I would find out later that Alfred Hitchcock himself likely had little to do with these books at all. Many of them, especially in later years, were reprints of stories from Alfred Hithcock's Mystery Magazine. The earlier collections however, going back to the 40's and 50's contained a mix of older horror and ghost stories and newer material, while the later books were almost exclusively crime stories.
This particular volume is more horror-focused than most of the Hitchcock paperbacks. This is actually a reprint of half of the stories from a hardback put out by Random House in the mid-60's titled "Alfred Hitchcock Presents: Stories That Scared Even Me." The other half would be reprinted in another Dell paperback titled "Alfred Hitchcock Presents: Slay Ride."
One can imagine, with all of this reprinting and book splitting it was difficult to ascertain where these stories were coming from and how many books there were in this "Hitchcock Presents" series. When I first discovered these there was no internet, so I only culled information by calling around bookstores in the Yellow Pages ("Let your fingers do the walking!"), always finding a new title. Now we know there's not an endless number of these, but there were about 70.
Re-reading these again after many years, some of these hold up better than I expected, although to my more jaded eyes, the majority are clearly just mildly entertaining. I will admit, I've thought about some of these stories for over a quarter of a century, longer than anything else I've read. Several of them made a big impression on me, if nothing else, these were a gateway drug.
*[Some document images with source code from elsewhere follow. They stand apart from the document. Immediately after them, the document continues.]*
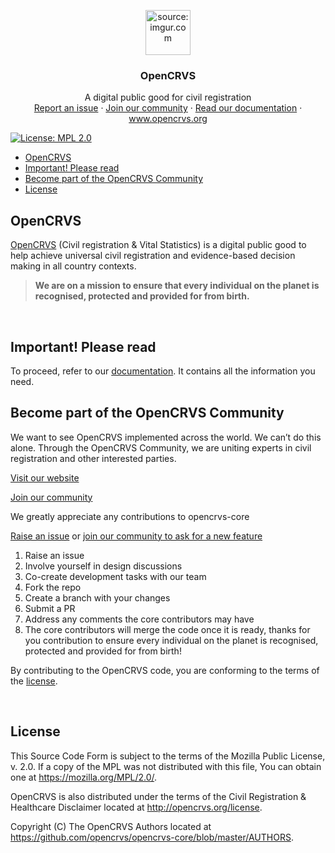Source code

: <p align="center"> <a href="https://www.opencrvs.org"><img src="https://i.imgur.com/W7ULmox.png" title="source: imgur.com" / style="max-width:100%;"width="72" height="72"></a>
</p>
<h3 align="center">OpenCRVS</h3>
<p align="center"> A digital public good for civil registration
<br>
<a href="https://github.com/opencrvs/opencrvs-core/issues">Report an issue</a>  ·  <a href="https://community.opencrvs.org">Join our community</a>  ·  <a href="https://documentation.opencrvs.org">Read our documentation</a>  ·  <a href="https://www.opencrvs.org">www.opencrvs.org</a></p>

[![License: MPL 2.0](https://img.shields.io/badge/License-MPL%202.0-brightgreen.svg)](https://opensource.org/licenses/MPL-2.0)

<!-- START doctoc generated TOC please keep comment here to allow auto update -->
<!-- DON'T EDIT THIS SECTION, INSTEAD RE-RUN doctoc TO UPDATE -->
<!-- DON'T EDIT THIS SECTION, INSTEAD RE-RUN doctoc TO UPDATE -->

- [OpenCRVS](#opencrvs)
- [Important! Please read](#important-please-read)
- [Become part of the OpenCRVS Community](#become-part-of-the-opencrvs-community)
- [License](#license)

<!-- cihan todo remove -->

<!-- END doctoc generated TOC please keep comment here to allow auto update -->

## OpenCRVS

[OpenCRVS](https://www.opencrvs.org/) (Civil registration & Vital Statistics) is a digital public good to help achieve universal civil registration and evidence-based decision making in all country contexts.

> **We are on a mission to ensure that every individual on the planet is recognised, protected and provided for from birth.**

<br>

## Important! Please read

To proceed, refer to our [documentation](http://documentation.opencrvs.org). It contains all the information you need.

## Become part of the OpenCRVS Community

We want to see OpenCRVS implemented across the world. We can’t do this alone. Through the OpenCRVS Community, we are uniting experts in civil registration and other interested parties.

[Visit our website](https://www.opencrvs.org)

[Join our community](https://community.opencrvs.org)

We greatly appreciate any contributions to opencrvs-core

<a href="https://github.com/opencrvs/opencrvs-core/issues">Raise an issue</a> or <a href="https://community.opencrvs.org">join our community to ask for a new feature</a>

1. Raise an issue
2. Involve yourself in design discussions
3. Co-create development tasks with our team
4. Fork the repo
5. Create a branch with your changes
6. Submit a PR
7. Address any comments the core contributors may have
8. The core contributors will merge the code once it is ready, thanks for you contribution to ensure every individual on the planet is recognised, protected and provided for from birth!

By contributing to the OpenCRVS code, you are conforming to the terms of the [license](https://www.opencrvs.org/license).

<br>

## License

This Source Code Form is subject to the terms of the Mozilla Public License, v. 2.0. If a copy of the MPL was not distributed with this file, You can obtain one at https://mozilla.org/MPL/2.0/.

OpenCRVS is also distributed under the terms of the Civil Registration & Healthcare Disclaimer located at http://opencrvs.org/license.

Copyright (C) The OpenCRVS Authors located at https://github.com/opencrvs/opencrvs-core/blob/master/AUTHORS.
Just a few of my favorites:
Fishhead by Irvin S. Cobb - This is a creepy swamp story from 1913 that has been reprinted many times.
A Death in the Family by Miriam Allen deFord - This story really shocked me as a kid.
The Knife by Robert Arthur - This is another story that I recall vividly, about a cursed knife. I can't say this is a great tale, but it has a great, winking dark humor.
The Estuary by Margaret St. Clair - This story scared me more than anything else in this book, I got a genuine shiver from this one. This was originally published in Weird Tales under the title "The Last Three Ships."
Tough Town by William Sambrot - I distinctly recall reading this story first. It's not a great story, but it does have a sort of grim charm.
Journey to Death by Donald E. Westlake - This story is quite good, with a gruesome, shocking ending. Two men are trapped together in a sealed room after a ship sinks, and one of them seems to be losing his sanity.
It by Theodore Sturgeon - This is another story that has been reprinted so many times it's ridiculous, over FIFTY times according to the Internet Speculative Fiction Database.